The Dust Hypothesis
Consider the following argument:
(1.) It doesn't matter what your mind is made of, as long as the functional relationships between your mental states and the inputs and outputs are right. A conscious person could be made of carbon-based molecules with an organic brain, or of silicon chips in a robot body, or of suitably complex magnetic iron structures. If a being dependably acts like a sophisticated, conscious, intelligent being, it is a sophisticated, conscious, intelligent being. (Searle would disagree with this, but it is the majority view in philosophy of mind and standard in fictional portrayals of android and alien intelligences.) Let's call each temporal slice of such a being a "cognitive state".
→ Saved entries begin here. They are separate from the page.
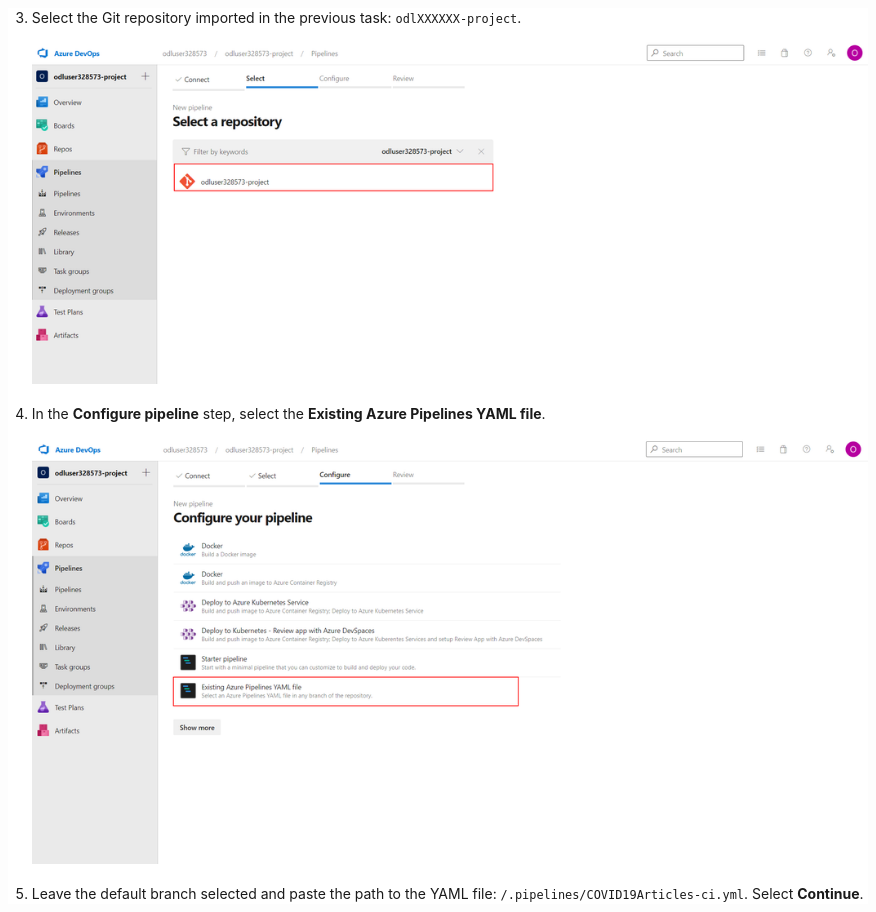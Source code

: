 3. Select the Git repository imported in the previous task: `odlXXXXXX-project`.
   
    ![Select repository name](./media/015-createpipeline.png)

4. In the **Configure pipeline** step, select the **Existing Azure Pipelines YAML file**.
   
    ![Select repository name](./media/016-createpipeline.png)

5. Leave the default branch selected and paste the path to the YAML file: `/.pipelines/COVID19Articles-ci.yml`. Select **Continue**.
(2.) The cognitive states (or temporal slices) of people can be temporally or spatially distributed. If a being of the sort in (1) exists for only one second out of every ten, it is still a conscious, intelligent being, just one with temporal gaps in it -- gaps the being itself may not notice. Likewise, if the being is partly instantiated in Paris and partly in Rio, with the two parts in constant communication, reacting in a co-ordinated way to produce the right sort of behavior, that also does not deprive it of consciousness and intelligence. (Something like this is suggested by Dennett.)
(3.) Furthermore, the objective temporal order of cognitive states is irrelevant. If input 1 ("How are you?") is followed by cognitive states 2, 3, and 4, then by output 5 ("Better, now that you've stopped kicking me!"), it shouldn't matter if as measured by the objective time of the outside world, state 3 comes before state 2, as long as in terms of subjective time and cognitive sequence state 2 comes first. (Dennett, again, is useful here. It's a little tricky to figure out what subjective time and cognitive sequence are independent of objective temporal order; but the conclusion of the argument can be weakened to dispense with this premise if necessary.)
(4.) Also, actual connection to the outside world is irrelevant. You could still have the intelligence and consciousness you now in fact have if your cognitive states were instantiated in a brain in a vat. (Here we may be departing from Dennett; but even if, as Dennett's student Noe and others have argued, some environmental connections are essential to mindedness, we can probably still run the argument I'm interested in. We just turn it into brain-and-relevant-bit-of-the-environment in a vat. We could also dispense with certain "externally defined" mental states and still have an interesting version of the conclusion if necessary.)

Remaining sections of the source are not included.